June 14 (Reuters) – Emerging market stocks and currencies were subdued on Wednesday as investors awaited the outcome of the U.S. Federal Reserve’s monetary policy meeting for clues on the direction of interest rates in the world’s largest economy.
MSCI’s index for emerging market equities .MSCIEF was down 0.2% by 0823 am GMT, slipping from a fresh four-month high hit earlier in the session, while currencies .MIEM00000CUS were 0.1% lower.
The Federal Reserve is expected to leave interest rates unchanged at the end of its meeting later in the day given a slowdown in inflation, pausing an aggressive rate-hiking cycle which began early last year.
Investors will also focus on comments from Fed Chair Jerome Powell at a conference held shortly after the policy decision.
Hopes of a pause in the Fed’s tightening as well as a rate cut from China to boost its faltering economic recovery have aided sentiment towards emerging market equities this week.
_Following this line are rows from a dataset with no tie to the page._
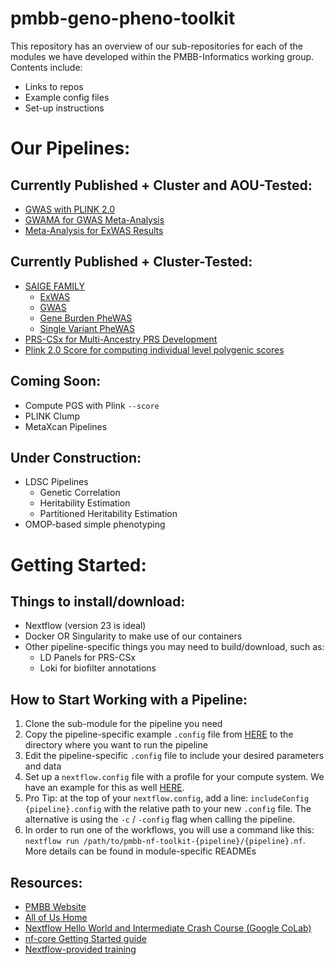 # pmbb-geno-pheno-toolkit

This repository has an overview of our sub-repositories for each of the modules we have developed within the PMBB-Informatics working group. Contents include:
- Links to repos
- Example config files
- Set-up instructions

# Our Pipelines:

## Currently Published + Cluster and AOU-Tested:
- [GWAS with PLINK 2.0](https://github.com/PMBB-Informatics-and-Genomics/pmbb-nf-toolkit-plink-2.0-gwas)
- [GWAMA for GWAS Meta-Analysis](https://github.com/PMBB-Informatics-and-Genomics/pmbb-nf-toolkit-gwama-meta-analysis)
- [Meta-Analysis for ExWAS Results](https://github.com/PMBB-Informatics-and-Genomics/pmbb-nf-toolkit-exwas-meta-analysis)

## Currently Published + Cluster-Tested:
- [SAIGE FAMILY](https://github.com/PMBB-Informatics-and-Genomics/pmbb-nf-toolkit-saige-family)
  - [ExWAS](https://github.com/PMBB-Informatics-and-Genomics/pmbb-nf-toolkit-saige-family/blob/main/READMEs/SAIGE_ExWAS_docs.md)
  - [GWAS](https://github.com/PMBB-Informatics-and-Genomics/pmbb-nf-toolkit-saige-family/blob/main/READMEs/SAIGE_GWAS_docs.md)
  - [Gene Burden PheWAS](https://github.com/PMBB-Informatics-and-Genomics/pmbb-nf-toolkit-saige-family/blob/main/READMEs/Single-Gene_Burden_PheWAS_docs.md)
  - [Single Variant PheWAS](https://github.com/PMBB-Informatics-and-Genomics/pmbb-nf-toolkit-saige-family/blob/main/READMEs/Single-Variant_PheWAS_docs.md)
- [PRS-CSx for Multi-Ancestry PRS Development](https://github.com/PMBB-Informatics-and-Genomics/pmbb-nf-toolkit-prs-csx)
- [Plink 2.0 Score for computing individual level polygenic scores](https://github.com/PMBB-Informatics-and-Genomics/pmbb-nf-toolkit-plink2-score)

## Coming Soon:
- Compute PGS with Plink `--score`
- PLINK Clump
- MetaXcan Pipelines

## Under Construction:
- LDSC Pipelines
  - Genetic Correlation
  - Heritability Estimation
  - Partitioned Heritability Estimation
- OMOP-based simple phenotyping

# Getting Started:
## Things to install/download:
- Nextflow (version 23 is ideal)
- Docker OR Singularity to make use of our containers
- Other pipeline-specific things you may need to build/download, such as:
  - LD Panels for PRS-CSx
  - Loki for biofilter annotations

## How to Start Working with a Pipeline:
1. Clone the sub-module for the pipeline you need
2. Copy the pipeline-specific example `.config` file from [HERE](https://github.com/PMBB-Informatics-and-Genomics/pmbb-geno-pheno-toolkit/Example_Configs/) to the directory where you want to run the pipeline
3. Edit the pipeline-specific `.config` file to include your desired parameters and data
3. Set up a `nextflow.config` file with a profile for your compute system. We have an example for this as well [HERE](https://github.com/PMBB-Informatics-and-Genomics/pmbb-geno-pheno-toolkit/Example_Configs/nextflow.config). 
4. Pro Tip: at the top of your `nextflow.config`, add a line: `includeConfig {pipeline}.config` with the relative path to your new `.config` file. The alternative is using the `-c` / `-config` flag when calling the pipeline.
5. In order to run one of the workflows, you will use a command like this: `nextflow run /path/to/pmbb-nf-toolkit-{pipeline}/{pipeline}.nf`. More details can be found in module-specific READMEs

## Resources:
- [PMBB Website](https://pmbb.med.upenn.edu/)
- [All of Us Home](https://allofus.nih.gov/)
- [Nextflow Hello World and Intermediate Crash Course (Google CoLab)](https://colab.research.google.com/drive/1j_2NXUYuspM79CnJngIohuzOy_X4G4qs?usp=sharing)
- [nf-core Getting Started guide](https://nf-co.re/docs/usage/getting_started/introduction)
- [Nextflow-provided training](https://training.nextflow.io/hello_nextflow/)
“Inflationary pressures have faded sufficiently for the Fed to skip a rate hike, but not to end the tightening cycle. The overall message could be far more hawkish than the markets assume,” said Piotr Matys, senior FX analyst at In Touch Capital Markets.
“The key question is whether the markets actually listen to what Chair Powell has to say about inflation being sticky and that more rate hikes are likely.”
China’s blue-chip stocks index .CSI300 was muted, while the yuan CNY=CFXS steadied just above a six-month low against the dollar as investors assessed odds of further policy stimulus from the country.
The Chinese central bank is widely expected to cut the borrowing cost of medium-term policy loans for the first time in 10 months on Thursday after it lowered two key short-term policy rates, a Reuters poll showed.
Turkey’s lira TRYTOM=D3 weakened from the previous day’s close and was last at 23.68 against the dollar, but had still not touched Monday’s record low of 23.77 versus the dollar.
The Russian rouble RUBUTSTN=MCX slid to a more than 14-month low past the 85 mark against the dollar due to limited foreign currency supply in a reduced-liquidity market.
South Africa’s rand ZAR= gained 0.6% against the dollar ahead of retail sales data for April due later in the day.